EXERCISE: Print, from the listing below, the lines starting at the line containing "[Escalas de trabalho](3-escala_semanal/duvida_escala_semanal.md)" and ending at the line containing "chamadas com IA](4-resumir_chamadas/duvida_resumir_chamadas.md)", exactly as they stand, and print nothing else.

--- SUPPLIED RECORDS Enclosed Below ---

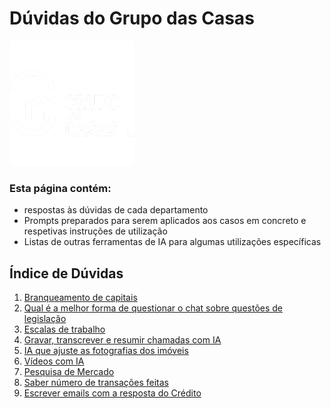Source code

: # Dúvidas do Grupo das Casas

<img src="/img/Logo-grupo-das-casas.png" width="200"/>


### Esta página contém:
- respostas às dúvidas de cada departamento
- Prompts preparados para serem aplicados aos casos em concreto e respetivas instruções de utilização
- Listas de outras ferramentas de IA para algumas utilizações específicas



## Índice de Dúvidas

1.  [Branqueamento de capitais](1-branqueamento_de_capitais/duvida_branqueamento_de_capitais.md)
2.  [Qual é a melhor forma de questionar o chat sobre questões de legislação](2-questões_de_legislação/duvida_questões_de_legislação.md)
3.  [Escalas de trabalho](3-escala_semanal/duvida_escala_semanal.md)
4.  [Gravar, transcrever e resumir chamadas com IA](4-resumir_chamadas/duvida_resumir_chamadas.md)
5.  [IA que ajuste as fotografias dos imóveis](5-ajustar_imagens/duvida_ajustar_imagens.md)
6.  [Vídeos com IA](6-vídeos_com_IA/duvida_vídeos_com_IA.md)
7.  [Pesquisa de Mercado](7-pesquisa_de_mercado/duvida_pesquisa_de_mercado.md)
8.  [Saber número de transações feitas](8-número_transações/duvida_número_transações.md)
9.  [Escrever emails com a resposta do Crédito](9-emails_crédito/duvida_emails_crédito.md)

--- End of Enclosed SUPPLIED RECORDS ---

YOUR SOLUTION:
3.  [Escalas de trabalho](3-escala_semanal/duvida_escala_semanal.md)
4.  [Gravar, transcrever e resumir chamadas com IA](4-resumir_chamadas/duvida_resumir_chamadas.md)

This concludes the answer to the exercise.